Here’s what some readers had to say about our story “District 96 will review special ed in 2012-13” in the Jan. 25 edition of the Landmark.
It is often said that a measure of a school is how good the programming is for both ends of the spectrum. That the programs at either end of the spectrum, special ed, and gifted ed, are as bad as they are shows the absolute lack of leadership by the board and administration. Anyone who thinks that a gifted program can be effective when it provides only an hour a week for math does not understand the needs of gifted kids. That the quest teachers are part time clearly shows priority that this district gives to gifted education – almost none. There are clear standards for gifted education and special education and this district is clearly ignoring those. (See the National Association for Gifted Children, nagc.org for more information.) Part of that is the problem at a state level. The state of Illinois is one of the few states in the US that has no gifted education standards.
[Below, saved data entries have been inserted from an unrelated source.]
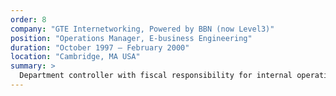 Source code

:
 ```yaml
---
order: 8
company: "GTE Internetworking, Powered by BBN (now Level3)"
position: "Operations Manager, E-business Engineering"
duration: "October 1997 – February 2000"
location: "Cambridge, MA USA"
summary: >
  Department controller with fiscal responsibility for internal operations and project budgets. Led the roll-out of a customizable Internet-based knowledge management product. Primary project coordinator for alpha implementations. Launched an e-business consulting and implementation group within the company connecting custom web application development with the company's core internetworking products.
---
```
District 96 is living down to the standards, because they can. Other states require Individual Education Plans for kids at both ends of the spectrum – because kids at both ends of the spectrum are defined as at risk. It seems that the district looks at kids who score extremely high on reading or math tests as “tiara’ kids. Parents of kids are often told that they don’t know what they are talking about, and just think their kids are smarter than they are.
This district could provide clear goals such as getting kids to qualify to go to the Illinois Math and Science Academy or skip freshman algebra. There should be a clear line of sight and alignment in a gifted curriculum, and the standard curriculum from first grade through high school. At this time, there is no connection between grade school and middle school or for that matter between grades. The Quest program is completely disconnected from the standard curriculum.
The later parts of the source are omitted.